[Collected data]
---
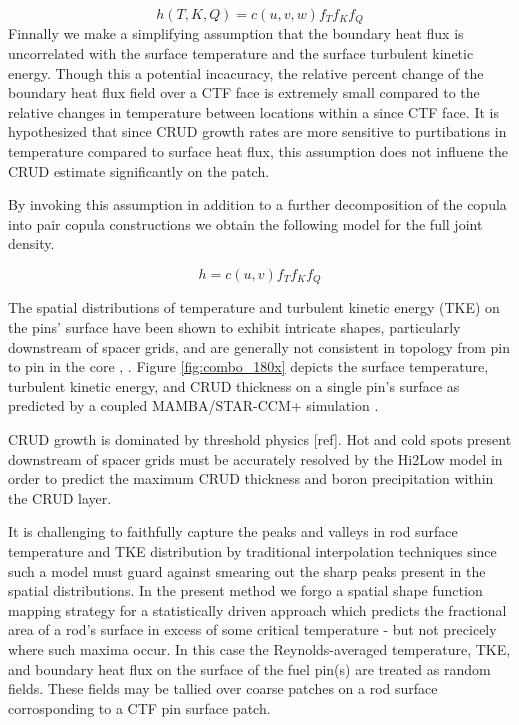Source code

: \documentclass{anstrans}
\begin{document}
\begin{equation}
h(T, K, Q)= c(u, v, w)f_T f_K f_Q
\end{equation}
Finnally we make a simplifying assumption that the boundary heat flux is uncorrelated with the surface temperature and the surface turbulent kinetic energy.  Though this a potential incacuracy, the relative percent change of the boundary heat flux field over a CTF face is extremely small compared to the relative changes in temperature between locations within a since CTF face.  It is hypothesized that since CRUD growth rates are more sensitive to purtibations in temperature compared to surface heat flux, this assumption does not influene the CRUD estimate significantly on the patch.

By invoking this assumption in addition to a further decomposition of the copula into pair copula constructions we obtain the following model for the full joint density.

\begin{equation}
h = c(u,v) f_T f_K f_Q 
\end{equation}


The spatial distributions of temperature and turbulent kinetic energy (TKE) on the pins'
surface have been shown to exhibit intricate shapes, particularly downstream of
spacer grids, and are generally not consistent in topology from pin to pin in the
core \cite{manera16}, \cite{walter16}.  Figure \ref{fig:combo_180x} depicts
the surface temperature, turbulent kinetic energy, and CRUD thickness on a single
pin's surface as predicted by a coupled MAMBA/STAR-CCM+ simulation \cite{slattery16}.



CRUD growth is dominated by threshold physics [ref].  Hot and cold spots
present downstream of spacer grids must be accurately resolved by the Hi2Low model
in order to predict the maximum CRUD
thickness and boron precipitation within the CRUD layer.  

It is challenging to faithfully capture the peaks and valleys in
rod surface temperature and TKE distribution by traditional interpolation
techniques since such a model must guard against smearing out the sharp peaks
present in the spatial distributions.  
In the present method we forgo a spatial shape function mapping strategy
for a statistically driven approach which predicts the fractional
area of a rod's surface in excess of some critical temperature - but not
precicely where such maxima occur.
In this case the Reynolds-averaged temperature,
TKE, and boundary heat flux on the surface of the fuel pin(s) are treated
as random fields.  These fields may be tallied over coarse patches on a rod surface corrosponding
to a CTF pin surface patch.
\end{document}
---
TRY IT: Hand back the records above exactly as they are, pictures excluded.

RESPONSE TO THIS EXERCISE:
Source code

: \documentclass{anstrans}
\begin{document}
\begin{equation}
h(T, K, Q)= c(u, v, w)f_T f_K f_Q
\end{equation}
Finnally we make a simplifying assumption that the boundary heat flux is uncorrelated with the surface temperature and the surface turbulent kinetic energy.  Though this a potential incacuracy, the relative percent change of the boundary heat flux field over a CTF face is extremely small compared to the relative changes in temperature between locations within a since CTF face.  It is hypothesized that since CRUD growth rates are more sensitive to purtibations in temperature compared to surface heat flux, this assumption does not influene the CRUD estimate significantly on the patch.

By invoking this assumption in addition to a further decomposition of the copula into pair copula constructions we obtain the following model for the full joint density.

\begin{equation}
h = c(u,v) f_T f_K f_Q 
\end{equation}


The spatial distributions of temperature and turbulent kinetic energy (TKE) on the pins'
surface have been shown to exhibit intricate shapes, particularly downstream of
spacer grids, and are generally not consistent in topology from pin to pin in the
core \cite{manera16}, \cite{walter16}.  Figure \ref{fig:combo_180x} depicts
the surface temperature, turbulent kinetic energy, and CRUD thickness on a single
pin's surface as predicted by a coupled MAMBA/STAR-CCM+ simulation \cite{slattery16}.



CRUD growth is dominated by threshold physics [ref].  Hot and cold spots
present downstream of spacer grids must be accurately resolved by the Hi2Low model
in order to predict the maximum CRUD
thickness and boron precipitation within the CRUD layer.  

It is challenging to faithfully capture the peaks and valleys in
rod surface temperature and TKE distribution by traditional interpolation
techniques since such a model must guard against smearing out the sharp peaks
present in the spatial distributions.  
In the present method we forgo a spatial shape function mapping strategy
for a statistically driven approach which predicts the fractional
area of a rod's surface in excess of some critical temperature - but not
precicely where such maxima occur.
In this case the Reynolds-averaged temperature,
TKE, and boundary heat flux on the surface of the fuel pin(s) are treated
as random fields.  These fields may be tallied over coarse patches on a rod surface corrosponding
to a CTF pin surface patch.
\end{document}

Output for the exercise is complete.